Task item: Your answer should be the full data, transcribed exactly, with no pictures in it.

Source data
▼▼▼

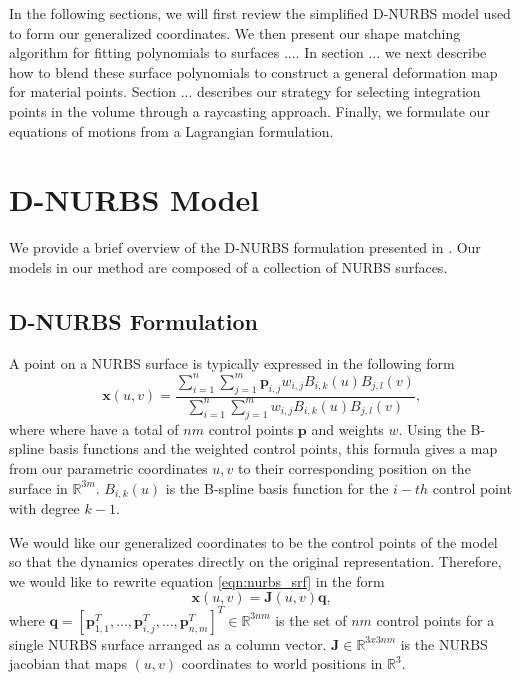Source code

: In the following sections, we will first review the simplified D-NURBS model used to form our generalized coordinates. We then present our shape matching algorithm for fitting polynomials to surfaces .... In section ... we next describe how to blend these surface polynomials to construct a general deformation map for material points. Section ... describes our strategy for selecting integration points in the volume through a raycasting approach. Finally, we formulate our equations of motions from a Lagrangian formulation.

\section{D-NURBS Model}
We provide a brief overview of the D-NURBS formulation presented in \cite{10.1145/176579.176580}. Our models in our method are composed of a collection of NURBS surfaces. 

\subsection{D-NURBS Formulation}
A point on a NURBS surface is typically expressed in the following form
\begin{equation}
\label{eqn:nurbs_srf}
    \mathbf{x}(u,v) = \frac{\sum_{i=1}^{n}\sum_{j=1}^{m}  \mathbf{p}_{i,j} w_{i,j} B_{i,k}(u)B_{j,l}(v)}
    {\sum_{i=1}^{n}\sum_{j=1}^{m} w_{i,j} B_{i,k}(u)B_{j,l}(v)}
    \text{,}
\end{equation}
where where have a total of $nm$ control points $\mathbf{p}$ and weights $w$. Using the B-spline basis functions and the weighted control points, this formula gives a map from our parametric coordinates $u,v$ to their corresponding position on the surface in $\mathbb{R}^{3m}$. $B_{i,k}(u)$ is the B-spline basis function for the $i-th$ control point with degree $k-1$.

We would like our generalized coordinates to be the control points of the model so that the dynamics operates directly on the original representation. Therefore, we would like to rewrite equation \ref{eqn:nurbs_srf} in the form
\begin{equation}
    \mathbf{x}(u,v) = \mathbf{J}(u,v)\mathbf{q}
    \text{,}
\end{equation}
where $\mathbf{q} = \left[ \mathbf{p}_{1,1}^T, \dots, \mathbf{p}_{i,j}^T, \dots, \mathbf{p}_{n,m}^T \right]^T \in \mathbb{R}^{3nm}$ is the set of $nm$ control points  for a single NURBS surface arranged as a column vector. $\mathbf{J} \in  \mathbb{R}^{3 x 3nm}$ is the NURBS jacobian that maps $(u,v)$ coordinates to world positions in $\mathbb{R}^{3}$.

▲▲▲

Result of the exercise:
Source code

: In the following sections, we will first review the simplified D-NURBS model used to form our generalized coordinates. We then present our shape matching algorithm for fitting polynomials to surfaces .... In section ... we next describe how to blend these surface polynomials to construct a general deformation map for material points. Section ... describes our strategy for selecting integration points in the volume through a raycasting approach. Finally, we formulate our equations of motions from a Lagrangian formulation.

\section{D-NURBS Model}
We provide a brief overview of the D-NURBS formulation presented in \cite{10.1145/176579.176580}. Our models in our method are composed of a collection of NURBS surfaces. 

\subsection{D-NURBS Formulation}
A point on a NURBS surface is typically expressed in the following form
\begin{equation}
\label{eqn:nurbs_srf}
    \mathbf{x}(u,v) = \frac{\sum_{i=1}^{n}\sum_{j=1}^{m}  \mathbf{p}_{i,j} w_{i,j} B_{i,k}(u)B_{j,l}(v)}
    {\sum_{i=1}^{n}\sum_{j=1}^{m} w_{i,j} B_{i,k}(u)B_{j,l}(v)}
    \text{,}
\end{equation}
where where have a total of $nm$ control points $\mathbf{p}$ and weights $w$. Using the B-spline basis functions and the weighted control points, this formula gives a map from our parametric coordinates $u,v$ to their corresponding position on the surface in $\mathbb{R}^{3m}$. $B_{i,k}(u)$ is the B-spline basis function for the $i-th$ control point with degree $k-1$.

We would like our generalized coordinates to be the control points of the model so that the dynamics operates directly on the original representation. Therefore, we would like to rewrite equation \ref{eqn:nurbs_srf} in the form
\begin{equation}
    \mathbf{x}(u,v) = \mathbf{J}(u,v)\mathbf{q}
    \text{,}
\end{equation}
where $\mathbf{q} = \left[ \mathbf{p}_{1,1}^T, \dots, \mathbf{p}_{i,j}^T, \dots, \mathbf{p}_{n,m}^T \right]^T \in \mathbb{R}^{3nm}$ is the set of $nm$ control points  for a single NURBS surface arranged as a column vector. $\mathbf{J} \in  \mathbb{R}^{3 x 3nm}$ is the NURBS jacobian that maps $(u,v)$ coordinates to world positions in $\mathbb{R}^{3}$.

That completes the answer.